Your instructions: Leaving the pictures aside, repeat every line below exactly.

*** Opening of Information provided ***

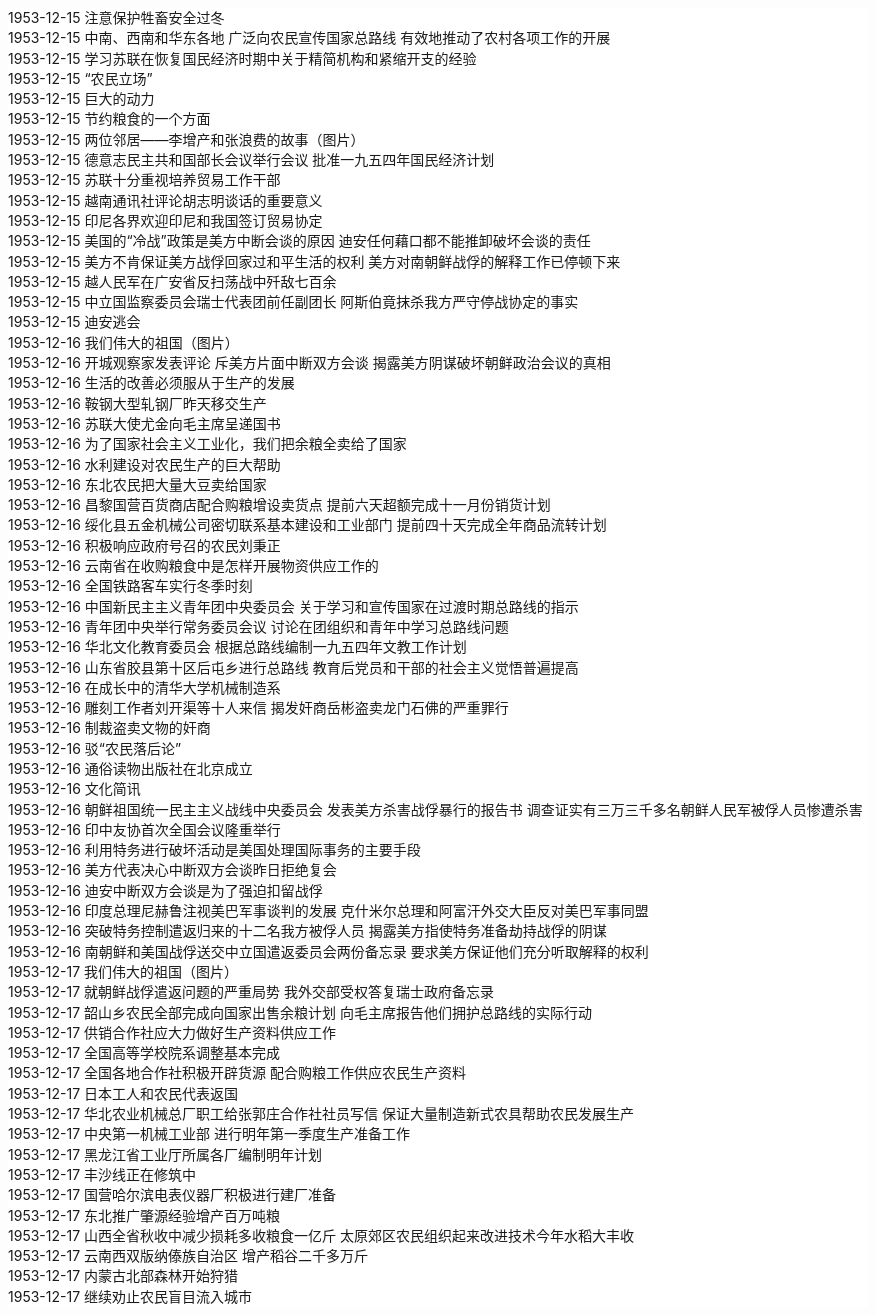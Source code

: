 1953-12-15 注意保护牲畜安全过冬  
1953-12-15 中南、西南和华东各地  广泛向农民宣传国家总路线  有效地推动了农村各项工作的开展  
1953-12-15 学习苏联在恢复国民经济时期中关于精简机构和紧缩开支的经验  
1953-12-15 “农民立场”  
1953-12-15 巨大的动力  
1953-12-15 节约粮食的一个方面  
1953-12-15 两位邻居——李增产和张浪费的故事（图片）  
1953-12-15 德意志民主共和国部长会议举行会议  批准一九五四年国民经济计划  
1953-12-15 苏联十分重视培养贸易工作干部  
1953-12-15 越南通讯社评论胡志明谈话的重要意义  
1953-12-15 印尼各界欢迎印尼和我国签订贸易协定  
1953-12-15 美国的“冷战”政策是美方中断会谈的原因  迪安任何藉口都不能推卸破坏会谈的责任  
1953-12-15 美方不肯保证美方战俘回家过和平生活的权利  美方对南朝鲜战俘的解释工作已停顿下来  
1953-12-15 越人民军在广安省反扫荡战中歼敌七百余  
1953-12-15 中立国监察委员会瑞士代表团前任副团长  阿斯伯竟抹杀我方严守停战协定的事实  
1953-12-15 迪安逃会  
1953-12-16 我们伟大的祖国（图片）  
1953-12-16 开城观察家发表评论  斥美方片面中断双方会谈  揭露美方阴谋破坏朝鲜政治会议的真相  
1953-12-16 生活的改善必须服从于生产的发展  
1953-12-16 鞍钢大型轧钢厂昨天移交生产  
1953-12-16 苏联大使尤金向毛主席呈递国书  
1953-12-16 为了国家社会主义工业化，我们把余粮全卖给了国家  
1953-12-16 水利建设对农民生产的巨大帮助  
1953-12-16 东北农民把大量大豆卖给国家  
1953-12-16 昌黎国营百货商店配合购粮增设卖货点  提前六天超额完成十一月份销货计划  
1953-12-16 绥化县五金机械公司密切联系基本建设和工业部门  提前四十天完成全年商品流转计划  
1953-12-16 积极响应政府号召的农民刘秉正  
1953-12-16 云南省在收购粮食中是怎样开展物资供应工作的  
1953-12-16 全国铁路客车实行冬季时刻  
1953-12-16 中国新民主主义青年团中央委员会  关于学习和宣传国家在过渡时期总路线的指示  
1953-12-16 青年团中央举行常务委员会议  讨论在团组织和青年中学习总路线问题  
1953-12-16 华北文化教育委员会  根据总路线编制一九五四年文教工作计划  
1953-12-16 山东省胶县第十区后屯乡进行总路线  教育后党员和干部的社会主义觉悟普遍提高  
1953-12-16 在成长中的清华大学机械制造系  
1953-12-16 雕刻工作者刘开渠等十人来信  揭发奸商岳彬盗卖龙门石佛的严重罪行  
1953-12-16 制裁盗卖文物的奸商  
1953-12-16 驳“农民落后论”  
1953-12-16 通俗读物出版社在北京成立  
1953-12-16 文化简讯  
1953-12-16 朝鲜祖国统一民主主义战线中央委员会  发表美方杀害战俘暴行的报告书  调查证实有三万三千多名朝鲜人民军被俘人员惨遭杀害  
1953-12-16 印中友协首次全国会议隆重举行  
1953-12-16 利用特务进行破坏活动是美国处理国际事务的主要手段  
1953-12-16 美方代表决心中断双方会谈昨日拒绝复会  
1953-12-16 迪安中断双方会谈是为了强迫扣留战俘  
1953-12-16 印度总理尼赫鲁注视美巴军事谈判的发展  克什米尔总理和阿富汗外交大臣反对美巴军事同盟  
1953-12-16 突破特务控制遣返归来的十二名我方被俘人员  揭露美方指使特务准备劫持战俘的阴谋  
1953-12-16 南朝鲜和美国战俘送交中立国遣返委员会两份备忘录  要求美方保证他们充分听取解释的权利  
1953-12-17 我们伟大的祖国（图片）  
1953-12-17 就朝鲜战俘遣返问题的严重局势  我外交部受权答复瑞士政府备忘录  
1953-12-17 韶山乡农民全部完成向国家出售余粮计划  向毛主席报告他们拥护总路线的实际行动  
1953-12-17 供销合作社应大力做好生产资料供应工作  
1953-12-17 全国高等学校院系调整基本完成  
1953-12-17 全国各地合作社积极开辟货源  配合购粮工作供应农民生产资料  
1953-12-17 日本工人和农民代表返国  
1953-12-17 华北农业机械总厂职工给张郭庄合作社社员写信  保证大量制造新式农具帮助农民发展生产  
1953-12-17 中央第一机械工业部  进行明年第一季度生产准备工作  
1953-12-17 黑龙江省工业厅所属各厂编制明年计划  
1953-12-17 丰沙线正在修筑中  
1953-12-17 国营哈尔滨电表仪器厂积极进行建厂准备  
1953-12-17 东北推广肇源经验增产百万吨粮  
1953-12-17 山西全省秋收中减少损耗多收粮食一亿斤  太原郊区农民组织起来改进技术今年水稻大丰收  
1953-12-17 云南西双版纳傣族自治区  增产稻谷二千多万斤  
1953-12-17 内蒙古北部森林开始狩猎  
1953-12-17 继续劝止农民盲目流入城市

*** Close of Information provided ***

Exercise solution:
Source code

: 1953-12-15 注意保护牲畜安全过冬  
1953-12-15 中南、西南和华东各地  广泛向农民宣传国家总路线  有效地推动了农村各项工作的开展  
1953-12-15 学习苏联在恢复国民经济时期中关于精简机构和紧缩开支的经验  
1953-12-15 “农民立场”  
1953-12-15 巨大的动力  
1953-12-15 节约粮食的一个方面  
1953-12-15 两位邻居——李增产和张浪费的故事（图片）  
1953-12-15 德意志民主共和国部长会议举行会议  批准一九五四年国民经济计划  
1953-12-15 苏联十分重视培养贸易工作干部  
1953-12-15 越南通讯社评论胡志明谈话的重要意义  
1953-12-15 印尼各界欢迎印尼和我国签订贸易协定  
1953-12-15 美国的“冷战”政策是美方中断会谈的原因  迪安任何藉口都不能推卸破坏会谈的责任  
1953-12-15 美方不肯保证美方战俘回家过和平生活的权利  美方对南朝鲜战俘的解释工作已停顿下来  
1953-12-15 越人民军在广安省反扫荡战中歼敌七百余  
1953-12-15 中立国监察委员会瑞士代表团前任副团长  阿斯伯竟抹杀我方严守停战协定的事实  
1953-12-15 迪安逃会  
1953-12-16 我们伟大的祖国（图片）  
1953-12-16 开城观察家发表评论  斥美方片面中断双方会谈  揭露美方阴谋破坏朝鲜政治会议的真相  
1953-12-16 生活的改善必须服从于生产的发展  
1953-12-16 鞍钢大型轧钢厂昨天移交生产  
1953-12-16 苏联大使尤金向毛主席呈递国书  
1953-12-16 为了国家社会主义工业化，我们把余粮全卖给了国家  
1953-12-16 水利建设对农民生产的巨大帮助  
1953-12-16 东北农民把大量大豆卖给国家  
1953-12-16 昌黎国营百货商店配合购粮增设卖货点  提前六天超额完成十一月份销货计划  
1953-12-16 绥化县五金机械公司密切联系基本建设和工业部门  提前四十天完成全年商品流转计划  
1953-12-16 积极响应政府号召的农民刘秉正  
1953-12-16 云南省在收购粮食中是怎样开展物资供应工作的  
1953-12-16 全国铁路客车实行冬季时刻  
1953-12-16 中国新民主主义青年团中央委员会  关于学习和宣传国家在过渡时期总路线的指示  
1953-12-16 青年团中央举行常务委员会议  讨论在团组织和青年中学习总路线问题  
1953-12-16 华北文化教育委员会  根据总路线编制一九五四年文教工作计划  
1953-12-16 山东省胶县第十区后屯乡进行总路线  教育后党员和干部的社会主义觉悟普遍提高  
1953-12-16 在成长中的清华大学机械制造系  
1953-12-16 雕刻工作者刘开渠等十人来信  揭发奸商岳彬盗卖龙门石佛的严重罪行  
1953-12-16 制裁盗卖文物的奸商  
1953-12-16 驳“农民落后论”  
1953-12-16 通俗读物出版社在北京成立  
1953-12-16 文化简讯  
1953-12-16 朝鲜祖国统一民主主义战线中央委员会  发表美方杀害战俘暴行的报告书  调查证实有三万三千多名朝鲜人民军被俘人员惨遭杀害  
1953-12-16 印中友协首次全国会议隆重举行  
1953-12-16 利用特务进行破坏活动是美国处理国际事务的主要手段  
1953-12-16 美方代表决心中断双方会谈昨日拒绝复会  
1953-12-16 迪安中断双方会谈是为了强迫扣留战俘  
1953-12-16 印度总理尼赫鲁注视美巴军事谈判的发展  克什米尔总理和阿富汗外交大臣反对美巴军事同盟  
1953-12-16 突破特务控制遣返归来的十二名我方被俘人员  揭露美方指使特务准备劫持战俘的阴谋  
1953-12-16 南朝鲜和美国战俘送交中立国遣返委员会两份备忘录  要求美方保证他们充分听取解释的权利  
1953-12-17 我们伟大的祖国（图片）  
1953-12-17 就朝鲜战俘遣返问题的严重局势  我外交部受权答复瑞士政府备忘录  
1953-12-17 韶山乡农民全部完成向国家出售余粮计划  向毛主席报告他们拥护总路线的实际行动  
1953-12-17 供销合作社应大力做好生产资料供应工作  
1953-12-17 全国高等学校院系调整基本完成  
1953-12-17 全国各地合作社积极开辟货源  配合购粮工作供应农民生产资料  
1953-12-17 日本工人和农民代表返国  
1953-12-17 华北农业机械总厂职工给张郭庄合作社社员写信  保证大量制造新式农具帮助农民发展生产  
1953-12-17 中央第一机械工业部  进行明年第一季度生产准备工作  
1953-12-17 黑龙江省工业厅所属各厂编制明年计划  
1953-12-17 丰沙线正在修筑中  
1953-12-17 国营哈尔滨电表仪器厂积极进行建厂准备  
1953-12-17 东北推广肇源经验增产百万吨粮  
1953-12-17 山西全省秋收中减少损耗多收粮食一亿斤  太原郊区农民组织起来改进技术今年水稻大丰收  
1953-12-17 云南西双版纳傣族自治区  增产稻谷二千多万斤  
1953-12-17 内蒙古北部森林开始狩猎  
1953-12-17 继续劝止农民盲目流入城市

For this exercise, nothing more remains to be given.